● Goal of the exercise
Among the records that follow, find each line holding the word "layers" and copy it.

● Information given
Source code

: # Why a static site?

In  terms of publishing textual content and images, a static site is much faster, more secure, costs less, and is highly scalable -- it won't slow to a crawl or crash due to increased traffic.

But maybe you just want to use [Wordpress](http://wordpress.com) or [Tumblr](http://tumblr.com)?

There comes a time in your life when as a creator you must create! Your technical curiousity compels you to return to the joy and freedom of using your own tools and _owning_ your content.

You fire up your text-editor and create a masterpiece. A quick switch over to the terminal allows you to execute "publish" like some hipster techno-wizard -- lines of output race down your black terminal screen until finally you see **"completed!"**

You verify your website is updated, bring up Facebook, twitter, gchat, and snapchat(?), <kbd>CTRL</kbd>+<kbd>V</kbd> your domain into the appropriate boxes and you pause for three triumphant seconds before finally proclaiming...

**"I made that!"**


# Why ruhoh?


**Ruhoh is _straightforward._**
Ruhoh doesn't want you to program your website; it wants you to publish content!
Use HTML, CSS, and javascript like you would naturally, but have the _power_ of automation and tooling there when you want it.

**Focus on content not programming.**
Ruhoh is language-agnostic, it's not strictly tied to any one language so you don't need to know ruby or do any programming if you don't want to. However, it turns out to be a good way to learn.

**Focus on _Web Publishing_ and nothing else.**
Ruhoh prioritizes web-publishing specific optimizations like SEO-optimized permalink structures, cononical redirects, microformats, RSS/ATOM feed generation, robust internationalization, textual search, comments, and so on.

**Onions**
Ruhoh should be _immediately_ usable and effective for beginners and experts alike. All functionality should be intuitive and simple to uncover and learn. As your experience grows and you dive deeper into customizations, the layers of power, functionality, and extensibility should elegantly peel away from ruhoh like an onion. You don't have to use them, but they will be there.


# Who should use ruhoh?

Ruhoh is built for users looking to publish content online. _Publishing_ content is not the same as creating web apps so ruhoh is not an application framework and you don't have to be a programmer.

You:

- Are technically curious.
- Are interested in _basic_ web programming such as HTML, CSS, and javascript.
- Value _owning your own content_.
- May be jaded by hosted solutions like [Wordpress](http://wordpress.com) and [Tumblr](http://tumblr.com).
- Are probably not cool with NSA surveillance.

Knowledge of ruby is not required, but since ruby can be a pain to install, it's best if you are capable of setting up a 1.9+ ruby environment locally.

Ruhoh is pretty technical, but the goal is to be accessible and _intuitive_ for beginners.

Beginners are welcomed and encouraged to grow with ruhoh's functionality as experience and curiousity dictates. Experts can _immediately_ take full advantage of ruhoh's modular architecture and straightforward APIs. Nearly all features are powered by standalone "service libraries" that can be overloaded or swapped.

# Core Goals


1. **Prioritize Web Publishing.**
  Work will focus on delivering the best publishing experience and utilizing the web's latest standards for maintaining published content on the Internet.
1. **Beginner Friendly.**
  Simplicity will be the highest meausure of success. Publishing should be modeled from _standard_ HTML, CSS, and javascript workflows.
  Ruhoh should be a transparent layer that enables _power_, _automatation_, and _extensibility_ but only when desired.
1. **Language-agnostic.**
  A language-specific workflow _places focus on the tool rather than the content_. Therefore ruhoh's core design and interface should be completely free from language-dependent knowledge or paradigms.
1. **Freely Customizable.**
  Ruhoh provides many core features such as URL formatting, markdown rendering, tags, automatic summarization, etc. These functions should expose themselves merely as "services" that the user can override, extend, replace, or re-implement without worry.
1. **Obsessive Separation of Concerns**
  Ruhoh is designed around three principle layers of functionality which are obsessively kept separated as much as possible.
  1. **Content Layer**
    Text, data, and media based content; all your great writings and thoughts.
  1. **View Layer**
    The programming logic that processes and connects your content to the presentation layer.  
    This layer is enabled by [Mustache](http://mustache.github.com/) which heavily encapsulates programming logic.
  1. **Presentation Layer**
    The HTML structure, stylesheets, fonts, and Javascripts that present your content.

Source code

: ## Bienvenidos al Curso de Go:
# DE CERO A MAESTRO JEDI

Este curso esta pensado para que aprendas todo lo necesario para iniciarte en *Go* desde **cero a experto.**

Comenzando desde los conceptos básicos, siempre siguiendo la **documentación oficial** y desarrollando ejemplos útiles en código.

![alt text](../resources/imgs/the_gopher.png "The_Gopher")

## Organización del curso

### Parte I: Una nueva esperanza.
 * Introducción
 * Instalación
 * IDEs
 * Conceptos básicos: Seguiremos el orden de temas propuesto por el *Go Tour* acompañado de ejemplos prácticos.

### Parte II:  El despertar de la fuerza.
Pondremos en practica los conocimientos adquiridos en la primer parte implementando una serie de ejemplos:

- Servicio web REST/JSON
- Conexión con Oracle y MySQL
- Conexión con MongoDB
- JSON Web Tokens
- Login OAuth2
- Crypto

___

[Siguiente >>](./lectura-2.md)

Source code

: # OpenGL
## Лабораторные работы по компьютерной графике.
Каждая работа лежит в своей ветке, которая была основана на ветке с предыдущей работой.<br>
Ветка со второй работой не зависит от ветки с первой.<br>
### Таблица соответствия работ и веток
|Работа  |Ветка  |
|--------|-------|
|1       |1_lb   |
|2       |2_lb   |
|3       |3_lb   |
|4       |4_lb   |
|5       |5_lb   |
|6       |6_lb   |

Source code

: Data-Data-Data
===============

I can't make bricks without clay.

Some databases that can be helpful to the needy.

● Task solution
Ruhoh should be _immediately_ usable and effective for beginners and experts alike. All functionality should be intuitive and simple to uncover and learn. As your experience grows and you dive deeper into customizations, the layers of power, functionality, and extensibility should elegantly peel away from ruhoh like an onion. You don't have to use them, but they will be there.
  Ruhoh is designed around three principle layers of functionality which are obsessively kept separated as much as possible.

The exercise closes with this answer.